» Instructions to follow
From the entries below, reproduce exactly the lines from the one with "speech to text" through the one with "General Purpose –", both included, without images.

Rendered images with source text:

BEGIN

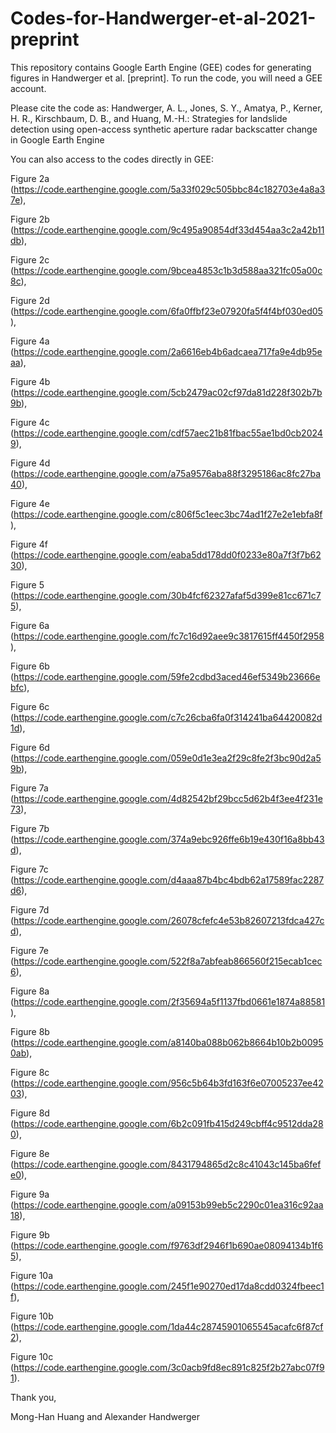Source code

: # Codes-for-Handwerger-et-al-2021-preprint

This repository contains Google Earth Engine (GEE) codes for generating figures in Handwerger et al. [preprint]. To run the code, you will need a GEE account.

Please cite the code as: Handwerger, A. L., Jones, S. Y., Amatya, P., Kerner, H. R., Kirschbaum, D. B., and Huang, M.-H.: Strategies for landslide detection using open-access synthetic aperture radar backscatter change in Google Earth Engine


You can also access to the codes directly in GEE:

Figure 2a (https://code.earthengine.google.com/5a33f029c505bbc84c182703e4a8a37e),

Figure 2b (https://code.earthengine.google.com/9c495a90854df33d454aa3c2a42b11db),

Figure 2c (https://code.earthengine.google.com/9bcea4853c1b3d588aa321fc05a00c8c),

Figure 2d (https://code.earthengine.google.com/6fa0ffbf23e07920fa5f4f4bf030ed05),

Figure 4a (https://code.earthengine.google.com/2a6616eb4b6adcaea717fa9e4db95eaa),

Figure 4b (https://code.earthengine.google.com/5cb2479ac02cf97da81d228f302b7b9b),

Figure 4c (https://code.earthengine.google.com/cdf57aec21b81fbac55ae1bd0cb20249),

Figure 4d (https://code.earthengine.google.com/a75a9576aba88f3295186ac8fc27ba40),

Figure 4e (https://code.earthengine.google.com/c806f5c1eec3bc74ad1f27e2e1ebfa8f),

Figure 4f (https://code.earthengine.google.com/eaba5dd178dd0f0233e80a7f3f7b6230),

Figure 5 (https://code.earthengine.google.com/30b4fcf62327afaf5d399e81cc671c75),

Figure 6a (https://code.earthengine.google.com/fc7c16d92aee9c3817615ff4450f2958),

Figure 6b (https://code.earthengine.google.com/59fe2cdbd3aced46ef5349b23666ebfc),

Figure 6c (https://code.earthengine.google.com/c7c26cba6fa0f314241ba64420082d1d),

Figure 6d (https://code.earthengine.google.com/059e0d1e3ea2f29c8fe2f3bc90d2a59b),

Figure 7a (https://code.earthengine.google.com/4d82542bf29bcc5d62b4f3ee4f231e73),

Figure 7b (https://code.earthengine.google.com/374a9ebc926ffe6b19e430f16a8bb43d),

Figure 7c (https://code.earthengine.google.com/d4aaa87b4bc4bdb62a17589fac2287d6),

Figure 7d (https://code.earthengine.google.com/26078cfefc4e53b82607213fdca427cd),

Figure 7e (https://code.earthengine.google.com/522f8a7abfeab866560f215ecab1cec6),

Figure 8a (https://code.earthengine.google.com/2f35694a5f1137fbd0661e1874a88581),

Figure 8b (https://code.earthengine.google.com/a8140ba088b062b8664b10b2b00950ab),

Figure 8c (https://code.earthengine.google.com/956c5b64b3fd163f6e07005237ee4203),

Figure 8d (https://code.earthengine.google.com/6b2c091fb415d249cbff4c9512dda280),

Figure 8e (https://code.earthengine.google.com/8431794865d2c8c41043c145ba6fefe0),

Figure 9a (https://code.earthengine.google.com/a09153b99eb5c2290c01ea316c92aa18),

Figure 9b (https://code.earthengine.google.com/f9763df2946f1b690ae08094134b1f65),

Figure 10a (https://code.earthengine.google.com/245f1e90270ed17da8cdd0324fbeec1f),

Figure 10b (https://code.earthengine.google.com/1da44c28745901065545acafc6f87cf2),

Figure 10c (https://code.earthengine.google.com/3c0acb9fd8ec891c825f2b27abc07f91). 


Thank you,

Mong-Han Huang and Alexander Handwerger
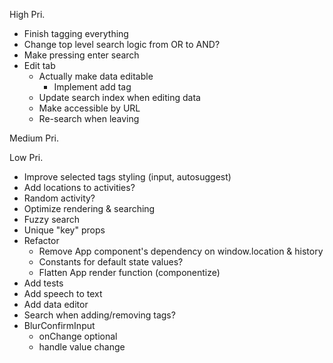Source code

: High Pri.
* Finish tagging everything
* Change top level search logic from OR to AND?
* Make pressing enter search
* Edit tab
  * Actually make data editable
    * Implement add tag
  * Update search index when editing data
  * Make accessible by URL
  * Re-search when leaving

Medium Pri.

Low Pri.
* Improve selected tags styling (input, autosuggest)
* Add locations to activities?
* Random activity?
* Optimize rendering & searching
* Fuzzy search
* Unique "key" props
* Refactor
  * Remove App component's dependency on window.location & history
  * Constants for default state values?
  * Flatten App render function (componentize)
* Add tests
* Add speech to text
* Add data editor
* Search when adding/removing tags?
* BlurConfirmInput
  * onChange optional
  * handle value change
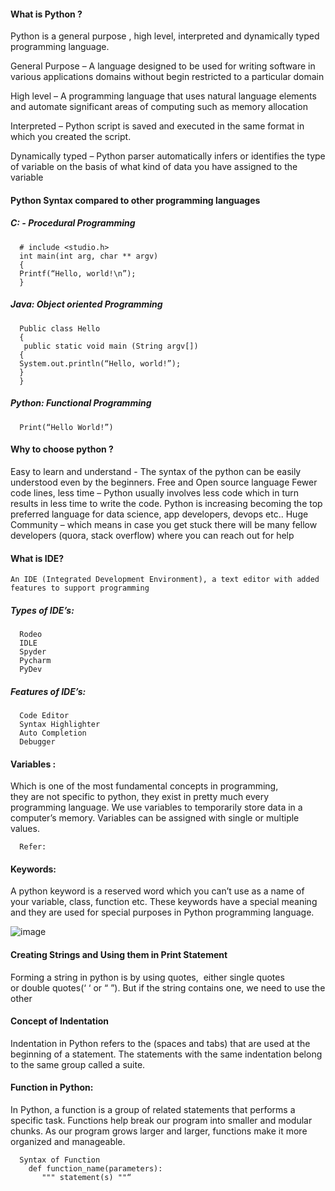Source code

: #### What is Python ?

Python is a general purpose , high level, interpreted and dynamically typed programming language.

General Purpose – A language designed to be used for writing software in various applications domains without begin restricted to a particular domain

High level – A programming language that uses  natural language elements and automate significant areas of computing such as memory allocation

Interpreted – Python script is saved and executed in the same format in which you created the script. 

Dynamically typed – Python parser automatically infers or identifies the type of variable on the basis of what kind of data you have assigned to the variable 


#### Python Syntax compared to other programming languages 

   ##### C: - Procedural Programming
      # include <studio.h>
      int main(int arg, char ** argv)
      {
      Printf(“Hello, world!\n”);
      }

   ##### Java: Object oriented Programming
      Public class Hello
      { 
       public static void main (String argv[])
      {
      System.out.println(“Hello, world!”);
      }
      }

   ##### Python: Functional Programming
      Print(“Hello World!”)


#### Why to choose python ?

Easy to learn and understand - The syntax of the python can be easily understood even by the beginners.
Free and Open source language 
Fewer code lines, less time – Python usually involves less code which in turn results in less time to write the code.
Python is increasing becoming the top preferred language for data science, app developers, devops etc..
Huge Community – which means in case you get stuck there will be many fellow developers (quora, stack overflow)  where you can reach out for help

#### What is IDE?
	An IDE (Integrated Development Environment), a text editor with added features to support programming

   ##### Types of IDE’s:

      Rodeo
      IDLE
      Spyder
      Pycharm
      PyDev

   ##### Features of IDE’s:
      Code Editor
      Syntax Highlighter
      Auto Completion
      Debugger

#### Variables :
Which is one of the most fundamental concepts in programming,   
they are not specific to python, they exist in pretty much every programming language. 
We use variables to temporarily store data in a computer’s memory. 
Variables can be assigned with single or multiple values.
 
	  Refer:   
  
#### Keywords:
A python keyword is a reserved word which you can’t use as a name of your variable, class, function etc. 
These keywords have a special meaning and they are used for special purposes in Python programming language.

![image](https://user-images.githubusercontent.com/119385929/206261602-b82d94a3-a55f-4e7f-b548-d0a826100d40.png)


#### Creating Strings and Using them in Print Statement
 
Forming a string in python is by using quotes,  either single quotes or double quotes(‘ ‘ or “ ”). But if the string contains one, we need to use the other

#### Concept of Indentation
	
Indentation in Python refers to the (spaces and tabs) that are used at the beginning of a statement. 
The statements with the same indentation belong to the same group called a suite.

#### Function in Python:

In Python, a function is a group of related statements that performs a specific task.
Functions help break our program into smaller and modular chunks. As our program grows larger and larger, functions make it more organized and manageable.

      Syntax of Function
        def function_name(parameters):
           """ statement(s) ""“


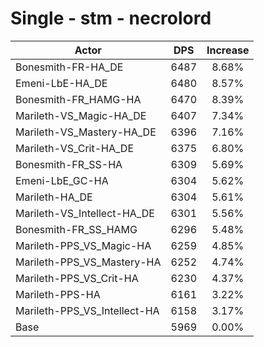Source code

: # Single - stm - necrolord
| Actor | DPS | Increase |
|---|:---:|:---:|
|Bonesmith-FR-HA_DE|6487|8.68%|
|Emeni-LbE-HA_DE|6480|8.57%|
|Bonesmith-FR_HAMG-HA|6470|8.39%|
|Marileth-VS_Magic-HA_DE|6407|7.34%|
|Marileth-VS_Mastery-HA_DE|6396|7.16%|
|Marileth-VS_Crit-HA_DE|6375|6.80%|
|Bonesmith-FR_SS-HA|6309|5.69%|
|Emeni-LbE_GC-HA|6304|5.62%|
|Marileth-HA_DE|6304|5.61%|
|Marileth-VS_Intellect-HA_DE|6301|5.56%|
|Bonesmith-FR_SS_HAMG|6296|5.48%|
|Marileth-PPS_VS_Magic-HA|6259|4.85%|
|Marileth-PPS_VS_Mastery-HA|6252|4.74%|
|Marileth-PPS_VS_Crit-HA|6230|4.37%|
|Marileth-PPS-HA|6161|3.22%|
|Marileth-PPS_VS_Intellect-HA|6158|3.17%|
|Base|5969|0.00%|
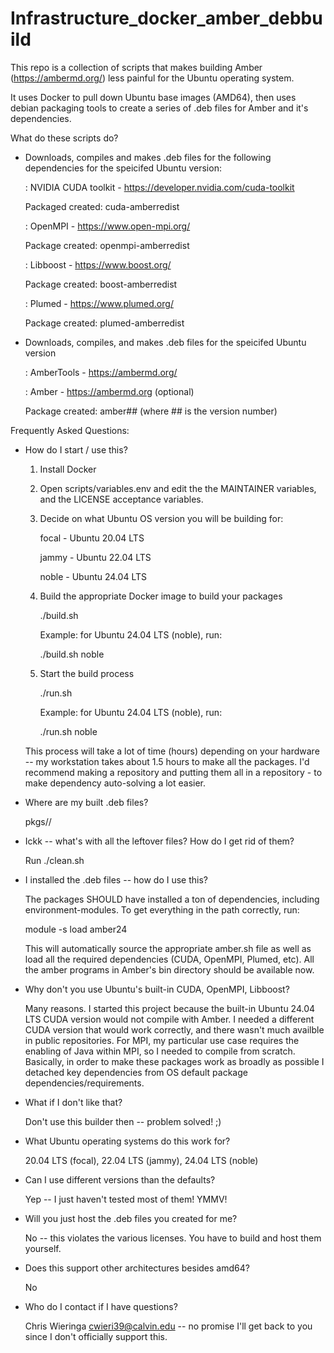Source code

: # Infrastructure_docker_amber_debbuild

This repo is a collection of scripts that makes building Amber (https://ambermd.org/) less painful for the Ubuntu operating system.


It uses Docker to pull down Ubuntu base images (AMD64), then uses debian packaging tools to create a series of .deb files for Amber and it's dependencies. 

What do these scripts do?

- Downloads, compiles and makes .deb files for the following dependencies for the speicifed Ubuntu version:

  : NVIDIA CUDA toolkit - https://developer.nvidia.com/cuda-toolkit

    Packaged created: cuda-amberredist

  : OpenMPI - https://www.open-mpi.org/

    Package created: openmpi-amberredist

  : Libboost - https://www.boost.org/

    Package created: boost-amberredist

  : Plumed - https://www.plumed.org/

    Package created: plumed-amberredist

- Downloads, compiles, and makes .deb files for the speicifed Ubuntu version

  : AmberTools - https://ambermd.org/

  : Amber - https://ambermd.org (optional)

    Package created: amber##   (where ## is the version number)


Frequently Asked Questions:

- How do I start / use this?

  1. Install Docker

  2. Open scripts/variables.env and edit the the MAINTAINER variables, and the LICENSE acceptance variables.

  3. Decide on what Ubuntu OS version you will be building for:

     focal - Ubuntu 20.04 LTS

     jammy - Ubuntu 22.04 LTS

     noble - Ubuntu 24.04 LTS


  4. Build the appropriate Docker image to build your packages

     ./build.sh <oscodename>


     Example: for Ubuntu 24.04 LTS (noble), run:

     ./build.sh noble

  5. Start the build process

     ./run.sh <oscodename>


     Example: for Ubuntu 24.04 LTS (noble), run:

     ./run.sh noble

  
  This process will take a lot of time (hours) depending on your hardware -- my workstation takes about 1.5 hours to make all the packages. I'd recommend making a repository and putting them all in a repository - to make dependency auto-solving a lot easier.


- Where are my built .deb files?

  pkgs/<oscodename>/


- Ickk -- what's with all the leftover files? How do I get rid of them?

  Run ./clean.sh <oscodename>


- I installed the .deb files -- how do I use this?

  The packages SHOULD have installed a ton of dependencies, including environment-modules. To get everything in the path correctly, run:
  

  module -s load amber24


  This will automatically source the appropriate amber.sh file as well as load all the required dependencies (CUDA, OpenMPI, Plumed, etc). All the amber programs in Amber's bin directory should be available now.


- Why don't you use Ubuntu's built-in CUDA, OpenMPI, Libboost?

  Many reasons. I started this project because the built-in Ubuntu 24.04 LTS CUDA version would not compile with Amber. I needed a different CUDA version that would work correctly, and there wasn't much availble in public repositories. For MPI, my particular use case requires the enabling of Java within MPI, so I needed to compile from scratch. Basically, in order to make these packages work as broadly as possible I detached key dependencies from OS default package dependencies/requirements.


- What if I don't like that?

  Don't use this builder then -- problem solved! ;)


- What Ubuntu operating systems do this work for?

  20.04 LTS (focal), 22.04 LTS (jammy), 24.04 LTS (noble)


- Can I use different versions than the defaults? 

  Yep -- I just haven't tested most of them! YMMV!


- Will you just host the .deb files you created for me?

  No -- this violates the various licenses. You have to build and host them yourself.


- Does this support other architectures besides amd64? 

  No


- Who do I contact if I have questions?

  Chris Wieringa <cwieri39@calvin.edu> -- no promise I'll get back to you since I don't officially support this.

END

» The answer
* Add speech to text
* Add data editor
* Search when adding/removing tags?
* BlurConfirmInput
  * onChange optional
  * handle value change
Source code

: #### What is Python ?

Python is a general purpose , high level, interpreted and dynamically typed programming language.

General Purpose – A language designed to be used for writing software in various applications domains without begin restricted to a particular domain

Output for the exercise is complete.